Stored dataset items
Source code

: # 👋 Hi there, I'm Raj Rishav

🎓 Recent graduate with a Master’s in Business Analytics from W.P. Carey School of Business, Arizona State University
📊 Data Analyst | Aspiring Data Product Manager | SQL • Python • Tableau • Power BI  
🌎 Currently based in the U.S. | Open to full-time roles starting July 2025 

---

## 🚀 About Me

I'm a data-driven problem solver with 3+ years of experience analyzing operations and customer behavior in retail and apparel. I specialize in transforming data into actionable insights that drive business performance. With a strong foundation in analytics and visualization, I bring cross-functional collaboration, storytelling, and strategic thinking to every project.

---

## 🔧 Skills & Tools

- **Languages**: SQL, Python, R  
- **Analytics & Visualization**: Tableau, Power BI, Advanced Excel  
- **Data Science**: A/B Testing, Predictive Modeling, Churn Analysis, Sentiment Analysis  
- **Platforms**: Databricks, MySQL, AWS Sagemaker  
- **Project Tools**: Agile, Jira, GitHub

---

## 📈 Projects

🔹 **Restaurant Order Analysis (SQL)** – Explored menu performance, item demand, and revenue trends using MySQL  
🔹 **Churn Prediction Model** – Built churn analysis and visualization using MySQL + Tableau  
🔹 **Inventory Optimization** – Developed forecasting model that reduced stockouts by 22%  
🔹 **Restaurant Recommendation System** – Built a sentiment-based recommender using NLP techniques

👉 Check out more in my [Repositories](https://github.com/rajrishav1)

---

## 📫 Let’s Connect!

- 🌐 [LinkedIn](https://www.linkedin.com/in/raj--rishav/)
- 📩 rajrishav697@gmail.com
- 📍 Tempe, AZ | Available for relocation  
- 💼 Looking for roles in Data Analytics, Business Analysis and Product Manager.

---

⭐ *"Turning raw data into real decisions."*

...

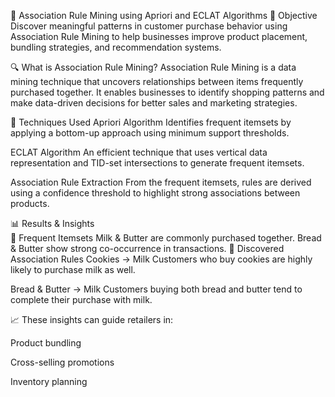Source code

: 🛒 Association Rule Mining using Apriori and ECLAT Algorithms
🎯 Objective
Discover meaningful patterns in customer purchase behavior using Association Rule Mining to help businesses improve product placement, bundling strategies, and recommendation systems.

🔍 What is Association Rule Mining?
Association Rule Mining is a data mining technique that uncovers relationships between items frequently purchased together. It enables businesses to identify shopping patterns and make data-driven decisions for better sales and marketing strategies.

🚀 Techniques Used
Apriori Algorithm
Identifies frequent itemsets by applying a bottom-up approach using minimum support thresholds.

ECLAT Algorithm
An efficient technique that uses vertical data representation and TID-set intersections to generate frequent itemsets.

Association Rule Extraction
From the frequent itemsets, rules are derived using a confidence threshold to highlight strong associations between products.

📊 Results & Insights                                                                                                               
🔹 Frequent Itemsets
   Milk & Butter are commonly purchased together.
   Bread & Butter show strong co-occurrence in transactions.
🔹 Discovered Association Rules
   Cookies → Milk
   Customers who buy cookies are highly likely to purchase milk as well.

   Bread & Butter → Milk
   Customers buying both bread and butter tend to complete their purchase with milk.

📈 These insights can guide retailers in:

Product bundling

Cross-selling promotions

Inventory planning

==

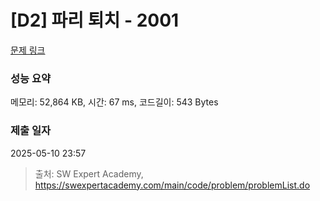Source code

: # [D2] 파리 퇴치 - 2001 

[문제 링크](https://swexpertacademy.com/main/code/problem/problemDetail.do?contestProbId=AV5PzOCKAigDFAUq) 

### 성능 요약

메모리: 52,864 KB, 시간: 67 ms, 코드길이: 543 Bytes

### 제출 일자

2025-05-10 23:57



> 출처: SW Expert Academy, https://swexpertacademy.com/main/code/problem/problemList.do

• ACTIVITY:
Please give an exact copy of the lines above, beginning with the line containing "## 🔧 Skills & Tools" and running through the line containing "raw data into", and of no other lines.

• FINAL ANSWER:
## 🔧 Skills & Tools

- **Languages**: SQL, Python, R  
- **Analytics & Visualization**: Tableau, Power BI, Advanced Excel  
- **Data Science**: A/B Testing, Predictive Modeling, Churn Analysis, Sentiment Analysis  
- **Platforms**: Databricks, MySQL, AWS Sagemaker  
- **Project Tools**: Agile, Jira, GitHub

---

## 📈 Projects

🔹 **Restaurant Order Analysis (SQL)** – Explored menu performance, item demand, and revenue trends using MySQL  
🔹 **Churn Prediction Model** – Built churn analysis and visualization using MySQL + Tableau  
🔹 **Inventory Optimization** – Developed forecasting model that reduced stockouts by 22%  
🔹 **Restaurant Recommendation System** – Built a sentiment-based recommender using NLP techniques

👉 Check out more in my [Repositories](https://github.com/rajrishav1)

---

## 📫 Let’s Connect!

- 🌐 [LinkedIn](https://www.linkedin.com/in/raj--rishav/)
- 📩 rajrishav697@gmail.com
- 📍 Tempe, AZ | Available for relocation  
- 💼 Looking for roles in Data Analytics, Business Analysis and Product Manager.

---

⭐ *"Turning raw data into real decisions."*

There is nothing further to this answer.